Дальше живите сами | страница 71



Спустя какое-то время колотун наконец его отпускает. А потом, через паузу, он, прикрякнув, садится ровно, оттирает ладонью слюну с подбородка и, приветливо кивнув, спрашивает как ни в чем не бывало:

— Повидался с Пенни?

— Ага.

Он откашливается, и я слышу, как булькает у него в горле мокрота — типичный кашель заядлого курильщика.

— А когда ты так… вырубаешься, ты меня слышишь?

— Да. Как правило. Только говорить не могу. Вроде короткого замыкания, но меня не всего замыкает, а частично. Другая часть просто ждет, чтобы снова включился свет.

Я завожу машину.

— Хорри, готов?

Он смотрит в окно:

— Это тот самый квартал, да? Где на вас с Полом собака напала?
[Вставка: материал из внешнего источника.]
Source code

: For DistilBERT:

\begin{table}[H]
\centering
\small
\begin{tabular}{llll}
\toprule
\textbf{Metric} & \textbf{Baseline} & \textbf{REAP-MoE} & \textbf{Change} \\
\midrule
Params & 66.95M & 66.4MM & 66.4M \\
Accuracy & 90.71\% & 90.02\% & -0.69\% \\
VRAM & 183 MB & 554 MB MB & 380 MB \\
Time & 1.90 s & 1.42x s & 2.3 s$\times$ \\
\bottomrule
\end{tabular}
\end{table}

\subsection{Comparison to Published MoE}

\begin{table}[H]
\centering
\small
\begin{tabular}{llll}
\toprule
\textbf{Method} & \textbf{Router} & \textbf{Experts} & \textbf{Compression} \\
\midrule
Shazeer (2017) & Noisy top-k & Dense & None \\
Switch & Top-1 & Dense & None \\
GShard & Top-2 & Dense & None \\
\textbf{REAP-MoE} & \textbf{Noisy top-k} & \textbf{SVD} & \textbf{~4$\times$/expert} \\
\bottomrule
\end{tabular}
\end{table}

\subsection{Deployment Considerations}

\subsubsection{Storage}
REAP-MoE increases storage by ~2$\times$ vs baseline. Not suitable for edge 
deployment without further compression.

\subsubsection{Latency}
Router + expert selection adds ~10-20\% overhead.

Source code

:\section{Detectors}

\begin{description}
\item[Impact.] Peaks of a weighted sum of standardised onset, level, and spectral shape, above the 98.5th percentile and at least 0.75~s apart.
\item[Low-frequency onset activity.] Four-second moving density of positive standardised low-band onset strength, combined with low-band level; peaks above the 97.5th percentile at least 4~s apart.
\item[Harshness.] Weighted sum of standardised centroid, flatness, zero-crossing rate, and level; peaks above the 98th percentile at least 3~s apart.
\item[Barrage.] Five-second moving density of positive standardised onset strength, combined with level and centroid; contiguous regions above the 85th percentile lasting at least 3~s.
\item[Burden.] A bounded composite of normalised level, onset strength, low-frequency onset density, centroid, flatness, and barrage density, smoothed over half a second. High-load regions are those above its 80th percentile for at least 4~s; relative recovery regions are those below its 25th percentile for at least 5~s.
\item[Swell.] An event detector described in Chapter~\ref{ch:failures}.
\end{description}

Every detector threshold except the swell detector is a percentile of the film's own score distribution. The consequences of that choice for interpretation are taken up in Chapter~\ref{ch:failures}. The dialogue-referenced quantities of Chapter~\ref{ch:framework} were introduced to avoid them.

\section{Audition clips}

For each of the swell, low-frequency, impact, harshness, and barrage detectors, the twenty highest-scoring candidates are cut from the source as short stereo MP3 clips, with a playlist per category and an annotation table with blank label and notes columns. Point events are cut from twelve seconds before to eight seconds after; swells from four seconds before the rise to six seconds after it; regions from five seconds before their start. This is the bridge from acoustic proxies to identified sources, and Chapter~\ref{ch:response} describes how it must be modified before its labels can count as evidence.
До сих пор я не очень следил за тем, где мы едем, но, всмотревшись, понял, что мы — на Ладлоу и особняк Тони Раско совсем рядом, через пару домов. Мы с Полом когда-то бежали тут очертя голову, а ротвейлер, позвякивая брелками на ошейнике, несся следом. Я закрываю глаза, но все равно слышу крики Пола, от них не укрыться, как не укрыться от слепящего ужаса, который клещами рвет мне нутро.

Хорри откидывается на спинку, закуривает.

— Я однажды ударил Венди, — говорит он.

Я не сразу соображаю, о чем он.

— Помню-помню.

— Даже не знаю, извинился я или нет.

— Она тебя простила.

— Но вмазал я ей — будь здоров.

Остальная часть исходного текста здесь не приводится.